What to do - From the records below, pull each line that has "emph".

::: Material provided :::

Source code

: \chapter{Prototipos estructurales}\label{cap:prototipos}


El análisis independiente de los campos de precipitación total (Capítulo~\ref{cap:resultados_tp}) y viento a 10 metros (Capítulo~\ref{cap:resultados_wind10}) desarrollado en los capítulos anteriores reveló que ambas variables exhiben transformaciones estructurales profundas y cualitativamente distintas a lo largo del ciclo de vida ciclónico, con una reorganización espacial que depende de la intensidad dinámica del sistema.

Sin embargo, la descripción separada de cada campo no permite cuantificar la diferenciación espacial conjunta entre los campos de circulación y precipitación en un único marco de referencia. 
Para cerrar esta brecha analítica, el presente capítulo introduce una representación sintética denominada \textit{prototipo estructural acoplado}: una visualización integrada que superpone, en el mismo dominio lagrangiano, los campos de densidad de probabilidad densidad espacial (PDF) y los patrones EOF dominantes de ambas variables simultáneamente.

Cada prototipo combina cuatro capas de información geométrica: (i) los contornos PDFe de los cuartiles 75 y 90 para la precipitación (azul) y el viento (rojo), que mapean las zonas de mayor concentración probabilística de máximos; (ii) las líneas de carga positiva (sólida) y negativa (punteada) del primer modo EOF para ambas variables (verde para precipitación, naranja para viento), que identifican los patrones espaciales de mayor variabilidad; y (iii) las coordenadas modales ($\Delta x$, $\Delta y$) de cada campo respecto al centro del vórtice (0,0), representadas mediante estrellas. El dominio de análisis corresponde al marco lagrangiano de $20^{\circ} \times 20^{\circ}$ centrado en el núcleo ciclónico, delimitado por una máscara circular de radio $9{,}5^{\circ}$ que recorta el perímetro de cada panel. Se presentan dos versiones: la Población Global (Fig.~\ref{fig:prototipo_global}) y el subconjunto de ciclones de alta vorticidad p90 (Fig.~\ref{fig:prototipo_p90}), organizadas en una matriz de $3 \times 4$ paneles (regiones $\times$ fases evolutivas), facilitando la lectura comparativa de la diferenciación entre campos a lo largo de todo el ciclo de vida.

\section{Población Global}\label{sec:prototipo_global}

:::
::: Material provided :::

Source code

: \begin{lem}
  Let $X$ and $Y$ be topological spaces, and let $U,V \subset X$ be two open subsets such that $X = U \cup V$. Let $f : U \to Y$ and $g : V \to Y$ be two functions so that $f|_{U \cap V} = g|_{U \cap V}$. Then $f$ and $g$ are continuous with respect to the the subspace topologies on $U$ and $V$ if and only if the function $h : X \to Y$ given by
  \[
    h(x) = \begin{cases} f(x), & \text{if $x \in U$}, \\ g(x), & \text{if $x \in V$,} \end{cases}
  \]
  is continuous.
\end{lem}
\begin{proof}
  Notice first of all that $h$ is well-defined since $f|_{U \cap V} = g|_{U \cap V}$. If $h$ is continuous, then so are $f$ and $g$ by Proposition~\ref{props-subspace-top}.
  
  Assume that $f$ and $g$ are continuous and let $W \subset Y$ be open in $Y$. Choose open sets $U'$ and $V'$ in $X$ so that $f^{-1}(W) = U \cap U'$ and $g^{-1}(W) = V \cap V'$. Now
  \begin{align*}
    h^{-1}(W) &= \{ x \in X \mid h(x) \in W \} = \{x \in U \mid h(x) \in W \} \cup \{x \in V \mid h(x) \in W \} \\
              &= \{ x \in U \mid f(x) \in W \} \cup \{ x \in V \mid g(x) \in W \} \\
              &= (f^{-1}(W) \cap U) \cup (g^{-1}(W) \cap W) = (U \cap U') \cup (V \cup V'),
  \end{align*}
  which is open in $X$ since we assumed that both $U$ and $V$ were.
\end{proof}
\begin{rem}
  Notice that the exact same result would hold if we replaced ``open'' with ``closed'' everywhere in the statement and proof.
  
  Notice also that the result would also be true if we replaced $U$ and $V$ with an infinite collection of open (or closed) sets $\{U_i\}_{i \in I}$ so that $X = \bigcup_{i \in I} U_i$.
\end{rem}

:::
::: Material provided :::

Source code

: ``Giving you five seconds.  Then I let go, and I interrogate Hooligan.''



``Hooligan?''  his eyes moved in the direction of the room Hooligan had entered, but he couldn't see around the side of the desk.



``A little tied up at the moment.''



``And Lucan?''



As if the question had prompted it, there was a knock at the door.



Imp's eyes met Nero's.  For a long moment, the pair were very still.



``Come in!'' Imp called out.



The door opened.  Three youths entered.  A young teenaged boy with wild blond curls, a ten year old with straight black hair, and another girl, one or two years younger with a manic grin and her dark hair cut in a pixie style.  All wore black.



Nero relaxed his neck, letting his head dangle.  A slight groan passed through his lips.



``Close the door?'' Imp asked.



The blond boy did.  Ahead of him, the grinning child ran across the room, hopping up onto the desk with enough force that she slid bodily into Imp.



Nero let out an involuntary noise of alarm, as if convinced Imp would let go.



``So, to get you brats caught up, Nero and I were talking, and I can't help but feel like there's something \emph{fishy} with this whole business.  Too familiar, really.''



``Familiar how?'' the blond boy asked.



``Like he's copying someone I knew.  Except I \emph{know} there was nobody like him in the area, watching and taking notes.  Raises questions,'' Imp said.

:::

Result -
``So, to get you brats caught up, Nero and I were talking, and I can't help but feel like there's something \emph{fishy} with this whole business.  Too familiar, really.''
``Like he's copying someone I knew.  Except I \emph{know} there was nobody like him in the area, watching and taking notes.  Raises questions,'' Imp said.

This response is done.